Workplace surveys indicate that hospital floor staff suffer some of the highest rates of workplace assault in the United States. Nurses and lower-level personnel take more of it than physicians. Surgeons? They’re there to assault, not to be assaulted. Except:
A senior surgeon has fired back at criticism that she’s offering “appalling” advice to young surgical trainees by suggesting they’re better off staying silent if they’re sexually assaulted by a colleague.
Dr Gabrielle McMullin, a Sydney vascular surgeon, said sexism is so rife among surgeons in Australia that young women in the field should probably just accept unwanted sexual advances because coming forward could ruin their careers.

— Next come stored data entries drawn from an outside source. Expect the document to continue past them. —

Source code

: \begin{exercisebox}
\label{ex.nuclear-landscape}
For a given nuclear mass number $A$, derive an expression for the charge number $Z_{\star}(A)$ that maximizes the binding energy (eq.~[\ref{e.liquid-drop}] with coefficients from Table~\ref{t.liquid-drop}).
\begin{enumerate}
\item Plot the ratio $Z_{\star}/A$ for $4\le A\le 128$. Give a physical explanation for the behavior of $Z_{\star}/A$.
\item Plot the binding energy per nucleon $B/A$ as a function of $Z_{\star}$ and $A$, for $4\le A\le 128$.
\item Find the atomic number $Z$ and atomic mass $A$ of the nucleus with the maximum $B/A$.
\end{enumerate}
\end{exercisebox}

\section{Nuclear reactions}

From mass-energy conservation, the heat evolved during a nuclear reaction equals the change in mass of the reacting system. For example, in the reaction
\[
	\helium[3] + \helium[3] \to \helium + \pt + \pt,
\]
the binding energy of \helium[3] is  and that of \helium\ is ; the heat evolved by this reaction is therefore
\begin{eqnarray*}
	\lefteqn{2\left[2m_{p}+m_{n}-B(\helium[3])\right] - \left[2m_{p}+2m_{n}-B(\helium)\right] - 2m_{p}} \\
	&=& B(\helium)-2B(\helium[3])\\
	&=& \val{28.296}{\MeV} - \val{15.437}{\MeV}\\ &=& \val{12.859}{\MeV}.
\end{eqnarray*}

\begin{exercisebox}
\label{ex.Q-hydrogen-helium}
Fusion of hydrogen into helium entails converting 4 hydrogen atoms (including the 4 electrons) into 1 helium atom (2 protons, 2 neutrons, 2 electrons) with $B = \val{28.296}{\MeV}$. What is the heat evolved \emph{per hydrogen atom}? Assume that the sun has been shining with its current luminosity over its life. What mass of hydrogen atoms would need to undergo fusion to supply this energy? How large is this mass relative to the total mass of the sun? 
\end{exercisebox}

What a rude country, mate.
It’s one thing for hospital staff to carry on torrid, baroque affairs and engage in other extraneous shitting-where-one-eats nonsense, such as NBC chronicles on The Night Shift, the TV drama that is what I long assumed the Commodores song was. It’s quite another thing for surgeons to sexually assault trainees under threat of career sabotage, or to throw wild fits in operating rooms, or for nurses who failed up out of floor duty into administration to turn their profession into a gigantic status-whoring contest because they’re butthurt that they have less prestige than MD’s. This is especially inappropriate when they won’t stand up for entry-level RN’s whose pay grades are lower than what I made doing vineyard work on a very flexible schedule over the summer.
Not surprisingly, that’s a Southern thing, in this case, the Arkies running their own kind into the ground. Well, not really their own kind: there’s the kind of Arkie who shits on other Arkies, and the kind of Arkie that gets shit on, and one of the reasons that this keeps happening is that the shitters always pull the trump card of beleaguered Southern chauvinism before dropping trou and dumping on their fellows. At least in the North, and in less totally fucked up parts of the South, the pay is better, and it’s only the patients who are shitting on the staff.